The system, called HoloRadar , enables robots to reconstruct three-dimensional scenes outside their direct line of sight, such as pedestrians rounding a corner. Unlike previous approaches to non-line-of-sight (NLOS) perception that rely on visible light, HoloRadar works reliably in darkness and under variable lighting conditions.
"Robots and autonomous vehicles need to see beyond what's directly in front of them," says Mingmin Zhao , Assistant Professor in Computer and Information Science (CIS) and senior author of a paper describing HoloRadar , presented at the 39th annual Conference on Neural Information Processing Systems (NeurIPS). "This capability is essential to help robots and autonomous vehicles make safer decisions in real time."
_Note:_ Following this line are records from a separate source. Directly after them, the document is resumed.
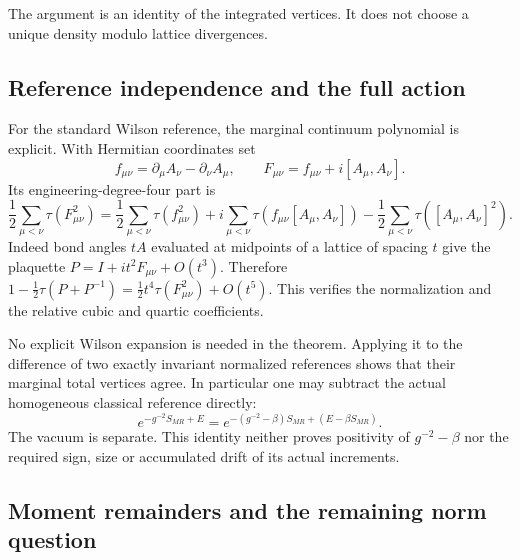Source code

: \documentclass[11pt]{article}
\theoremstyle{remark}
\begin{document}
The argument is an identity of the integrated vertices.
It does not choose a unique density modulo lattice divergences.

\subsection{Reference independence and the full action}
\label{tkw-full-action-section}

For the standard Wilson reference, the marginal continuum
polynomial is explicit. With Hermitian coordinates set
\[
 f_{\mu\nu}=\partial_\mu A_\nu-\partial_\nu A_\mu,
 \qquad F_{\mu\nu}=f_{\mu\nu}+i[A_\mu,A_\nu].
\]
Its engineering-degree-four part is
\begin{equation}
 \frac12\sum_{\mu<\nu}\tau(F_{\mu\nu}^2)
 =\frac12\sum_{\mu<\nu}\tau(f_{\mu\nu}^2)
   +i\sum_{\mu<\nu}\tau(f_{\mu\nu}[A_\mu,A_\nu])
   -\frac12\sum_{\mu<\nu}\tau([A_\mu,A_\nu]^2).
 \label{tkw-Wilson-polynomial}
\end{equation}
Indeed bond angles \(tA\) evaluated at midpoints of a
lattice of spacing \(t\) give the plaquette
\(P=I+it^2F_{\mu\nu}+O(t^3)\). Therefore
\(1-\frac12\tau(P+P^{-1})
 =\frac12t^4\tau(F_{\mu\nu}^2)+O(t^5)\).
This verifies the normalization and the relative cubic
and quartic coefficients.

No explicit Wilson expansion is needed in the theorem.
Applying it to the difference of two exactly invariant
normalized references shows that their marginal total
vertices agree. In particular one may subtract the actual
homogeneous classical reference directly:
\begin{equation}
 e^{-g^{-2}S_{MR}+E}
  =e^{-(g^{-2}-\beta)S_{MR}+(E-\beta S_{MR})}.
 \label{tkw-coupling-rebase}
\end{equation}
The vacuum is separate. This identity neither proves
positivity of \(g^{-2}-\beta\) nor the required sign,
size or accumulated drift of its actual increments.

\subsection{Moment remainders and the remaining norm question}
\label{tkw-scope-section}
\end{document}
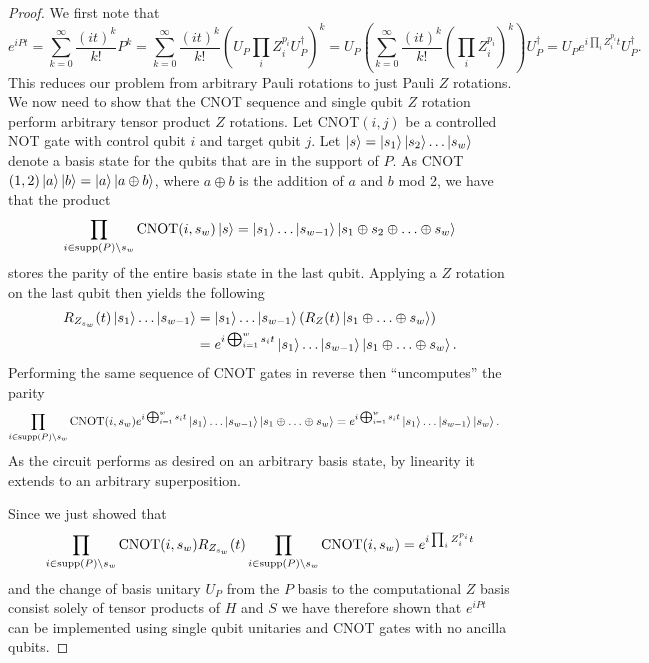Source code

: \begin{proof}
    We first note that 
    \begin{equation}
        e^{i P t} = \sum_{k = 0}^\infty \frac{(i t)^k}{k!} P^k = \sum_{k = 0}^\infty \frac{(i t)^k}{k!} (U_P \prod_i Z_i^{p_i} U_P^\dagger)^k = U_P \left(\sum_{k = 0}^\infty \frac{(i t)^k}{k!} ( \prod_i Z_i^{p_i})^k \right) U_P^\dagger = U_P e^{i \prod_i Z_i^{p_i} t} U_P^\dagger.
    \end{equation}
    This reduces our problem from arbitrary Pauli rotations to just Pauli $Z$ rotations. We now need to show that the CNOT sequence and single qubit $Z$ rotation perform arbitrary tensor product $Z$ rotations. Let CNOT$(i,j)$ be a controlled NOT gate with control qubit $i$ and target qubit $j$. Let $\ket{s} = \ket{s_1} \ket{s_2} \ldots \ket{s_w}$ denote a basis state for the qubits that are in the support of $P$. As CNOT$(1,2) \ket{a}\ket{b} = \ket{a} \ket{a \oplus b}$, where $a \oplus b$ is the addition of $a$ and $b$ mod 2, we have that the product
    \begin{equation}
        \prod_{i \in {\rm supp}(P) \setminus s_w} {\rm CNOT}(i, s_w) \ket{s} = \ket{s_1} \ldots \ket{s_{w-1}} \ket{s_1 \oplus s_2 \oplus \ldots \oplus s_w}
    \end{equation}
    stores the parity of the entire basis state in the last qubit. Applying a $Z$ rotation on the last qubit then yields the following
    \begin{align}
        R_{Z_{s_w}}(t) \ket{s_1} \ldots \ket{s_{w-1}} &= \ket{s_1} \ldots \ket{s_{w- 1}} \left(R_Z(t) \ket{s_1 \oplus \ldots \oplus s_w} \right) \\
        &= e^{i \bigoplus_{i = 1}^w s_i t} \ket{s_1} \ldots \ket{s_{w- 1}} \ket{s_1 \oplus \ldots \oplus s_w}.
    \end{align}
    Performing the same sequence of CNOT gates in reverse then ``uncomputes'' the parity
    \begin{align}
        \prod_{i \in {\rm supp}(P) \setminus s_w} {\rm CNOT}(i, s_w) e^{i \bigoplus_{i = 1}^w s_i t} \ket{s_1} \ldots \ket{s_{w- 1}} \ket{s_1 \oplus \ldots \oplus s_w} &= e^{i \bigoplus_{i = 1}^w s_i t} \ket{s_1} \ldots \ket{s_{w- 1}} \ket{s_w}.
    \end{align}
    As the circuit performs as desired on an arbitrary basis state, by linearity it extends to an arbitrary superposition.

    Since we just showed that 
    \begin{equation}
    \prod_{i \in {\rm supp}(P) \setminus s_w} {\rm CNOT}(i, s_w) R_{Z_{s_w}}(t) \prod_{i \in {\rm supp}(P) \setminus s_w} {\rm CNOT}(i, s_w) = e^{i \prod_i Z_i^{p_i} t}
    \end{equation}
    and the change of basis unitary $U_P$ from the $P$ basis to the computational $Z$ basis consist solely of tensor products of $H$ and $S$ we have therefore shown that $e^{i P t}$ can be implemented using single qubit unitaries and CNOT gates with no ancilla qubits.
\end{proof}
Turning Walls Into Mirrors
At the heart of HoloRadar is a counterintuitive insight into radio waves. Compared to visible light, radio signals have much longer wavelengths, a property traditionally seen as a disadvantage for imaging because it limits resolution. Zhao's team realized that, for peering around corners, those longer wavelengths are actually an advantage.
"Because radio waves are so much larger than the tiny surface variations in walls," says Haowen Lai , a doctoral student in CIS and co-author of the new paper, "those surfaces effectively become mirrors that reflect radio signals in predictable ways."
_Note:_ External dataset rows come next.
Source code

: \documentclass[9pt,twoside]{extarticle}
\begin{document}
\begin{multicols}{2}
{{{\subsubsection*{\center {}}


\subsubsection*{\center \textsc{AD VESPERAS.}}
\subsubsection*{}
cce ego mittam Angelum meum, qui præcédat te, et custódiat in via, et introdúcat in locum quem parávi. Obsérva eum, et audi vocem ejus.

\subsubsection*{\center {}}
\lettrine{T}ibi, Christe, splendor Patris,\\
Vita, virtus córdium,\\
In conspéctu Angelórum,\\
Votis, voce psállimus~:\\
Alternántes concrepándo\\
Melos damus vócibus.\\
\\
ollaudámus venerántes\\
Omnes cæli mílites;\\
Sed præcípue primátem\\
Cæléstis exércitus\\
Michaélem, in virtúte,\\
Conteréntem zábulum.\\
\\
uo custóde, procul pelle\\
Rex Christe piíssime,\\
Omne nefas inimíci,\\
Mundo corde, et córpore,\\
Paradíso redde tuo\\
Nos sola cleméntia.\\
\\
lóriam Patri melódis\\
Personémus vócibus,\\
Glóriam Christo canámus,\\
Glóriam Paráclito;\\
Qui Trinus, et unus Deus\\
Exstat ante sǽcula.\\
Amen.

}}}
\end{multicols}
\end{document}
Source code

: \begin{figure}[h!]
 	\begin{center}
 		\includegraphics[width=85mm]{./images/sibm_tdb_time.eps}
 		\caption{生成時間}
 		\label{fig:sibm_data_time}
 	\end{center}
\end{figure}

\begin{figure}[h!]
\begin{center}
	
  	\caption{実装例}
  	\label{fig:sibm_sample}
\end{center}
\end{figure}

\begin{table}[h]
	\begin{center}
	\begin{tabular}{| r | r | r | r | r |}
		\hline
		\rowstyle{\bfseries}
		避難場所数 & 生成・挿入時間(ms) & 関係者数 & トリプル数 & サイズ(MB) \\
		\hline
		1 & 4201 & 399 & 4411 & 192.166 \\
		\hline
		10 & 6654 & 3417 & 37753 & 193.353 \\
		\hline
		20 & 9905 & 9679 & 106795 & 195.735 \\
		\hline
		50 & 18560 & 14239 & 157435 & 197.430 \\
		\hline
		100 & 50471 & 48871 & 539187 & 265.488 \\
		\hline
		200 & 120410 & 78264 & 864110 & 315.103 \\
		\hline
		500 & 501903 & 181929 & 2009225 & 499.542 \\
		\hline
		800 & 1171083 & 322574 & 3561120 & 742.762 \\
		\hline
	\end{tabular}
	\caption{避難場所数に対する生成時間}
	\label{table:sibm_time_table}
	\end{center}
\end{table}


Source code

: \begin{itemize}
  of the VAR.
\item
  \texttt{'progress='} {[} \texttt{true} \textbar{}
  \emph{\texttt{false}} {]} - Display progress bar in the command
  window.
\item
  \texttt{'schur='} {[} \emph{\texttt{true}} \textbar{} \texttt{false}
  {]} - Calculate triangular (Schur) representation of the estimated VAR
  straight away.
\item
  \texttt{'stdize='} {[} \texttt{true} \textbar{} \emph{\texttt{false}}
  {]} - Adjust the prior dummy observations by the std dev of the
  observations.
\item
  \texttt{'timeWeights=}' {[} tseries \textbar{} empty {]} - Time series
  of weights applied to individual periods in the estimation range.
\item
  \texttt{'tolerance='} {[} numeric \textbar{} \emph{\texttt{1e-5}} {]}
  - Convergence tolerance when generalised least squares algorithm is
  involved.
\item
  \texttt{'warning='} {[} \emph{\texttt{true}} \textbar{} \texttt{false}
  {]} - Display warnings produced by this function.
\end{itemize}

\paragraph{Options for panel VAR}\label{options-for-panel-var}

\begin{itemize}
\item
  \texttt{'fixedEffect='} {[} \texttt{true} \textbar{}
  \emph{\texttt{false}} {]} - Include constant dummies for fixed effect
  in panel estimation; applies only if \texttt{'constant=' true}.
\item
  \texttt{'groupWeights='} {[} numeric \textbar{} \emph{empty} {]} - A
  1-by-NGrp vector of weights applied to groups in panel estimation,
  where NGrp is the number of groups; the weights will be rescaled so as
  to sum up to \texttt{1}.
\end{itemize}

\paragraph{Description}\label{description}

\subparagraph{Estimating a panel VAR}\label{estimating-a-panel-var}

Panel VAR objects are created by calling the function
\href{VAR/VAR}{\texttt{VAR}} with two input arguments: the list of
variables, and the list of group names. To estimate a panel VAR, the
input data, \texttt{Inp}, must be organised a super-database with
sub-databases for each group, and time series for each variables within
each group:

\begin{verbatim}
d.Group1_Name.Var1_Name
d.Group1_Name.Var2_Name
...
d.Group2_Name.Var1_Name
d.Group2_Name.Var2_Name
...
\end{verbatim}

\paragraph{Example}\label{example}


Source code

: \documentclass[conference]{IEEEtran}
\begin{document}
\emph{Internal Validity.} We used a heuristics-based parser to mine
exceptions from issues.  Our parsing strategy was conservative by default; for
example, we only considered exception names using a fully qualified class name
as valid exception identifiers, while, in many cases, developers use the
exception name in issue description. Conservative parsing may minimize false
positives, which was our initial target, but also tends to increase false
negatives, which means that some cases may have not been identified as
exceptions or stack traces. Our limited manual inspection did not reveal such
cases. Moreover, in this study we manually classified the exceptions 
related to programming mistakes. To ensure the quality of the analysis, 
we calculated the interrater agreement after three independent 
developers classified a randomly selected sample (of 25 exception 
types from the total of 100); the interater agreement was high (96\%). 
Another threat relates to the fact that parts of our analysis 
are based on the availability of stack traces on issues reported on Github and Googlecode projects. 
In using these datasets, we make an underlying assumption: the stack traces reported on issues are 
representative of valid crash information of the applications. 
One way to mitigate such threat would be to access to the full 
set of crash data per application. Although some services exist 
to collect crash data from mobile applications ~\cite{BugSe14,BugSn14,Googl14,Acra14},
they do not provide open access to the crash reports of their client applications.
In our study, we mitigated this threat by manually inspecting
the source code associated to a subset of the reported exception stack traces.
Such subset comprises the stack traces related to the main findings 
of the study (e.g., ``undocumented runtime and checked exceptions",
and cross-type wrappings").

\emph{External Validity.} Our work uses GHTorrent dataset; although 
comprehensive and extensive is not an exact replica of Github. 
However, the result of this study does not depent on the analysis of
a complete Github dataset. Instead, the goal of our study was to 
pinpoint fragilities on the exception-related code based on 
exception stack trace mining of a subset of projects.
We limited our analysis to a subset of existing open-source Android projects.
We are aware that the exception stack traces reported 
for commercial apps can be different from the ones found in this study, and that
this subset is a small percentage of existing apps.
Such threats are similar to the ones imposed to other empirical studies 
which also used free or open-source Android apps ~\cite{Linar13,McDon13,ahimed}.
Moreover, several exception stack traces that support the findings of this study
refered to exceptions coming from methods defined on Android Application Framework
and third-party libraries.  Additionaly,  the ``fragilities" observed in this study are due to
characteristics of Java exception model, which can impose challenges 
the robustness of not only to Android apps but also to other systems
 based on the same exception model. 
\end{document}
In practical terms, this means that flat surfaces like walls, floors and ceilings can bounce radio signals around corners, carrying information about hidden spaces back to a robot. HoloRadar captures these reflections and reconstructs what lies beyond direct view.
"It's similar to how human drivers sometimes rely on mirrors stationed at blind intersections," says Lai. "Because HoloRadar uses radio waves, the environment itself becomes full of mirrors, without actually having to change the environment."
Designed for In-the-Wild Operations
In recent years, other researchers have demonstrated systems with similar capabilities , typically by using visible light. Those systems analyze shadows or indirect reflections, making them highly dependent on lighting conditions. Other attempts to use radio signals have relied on slow and bulky scanning equipment, limiting real-world applications.
"HoloRadar is designed to work in the kinds of environments robots actually operate in," says Zhao. "This system is mobile, runs in real time and doesn't depend on controlled lighting."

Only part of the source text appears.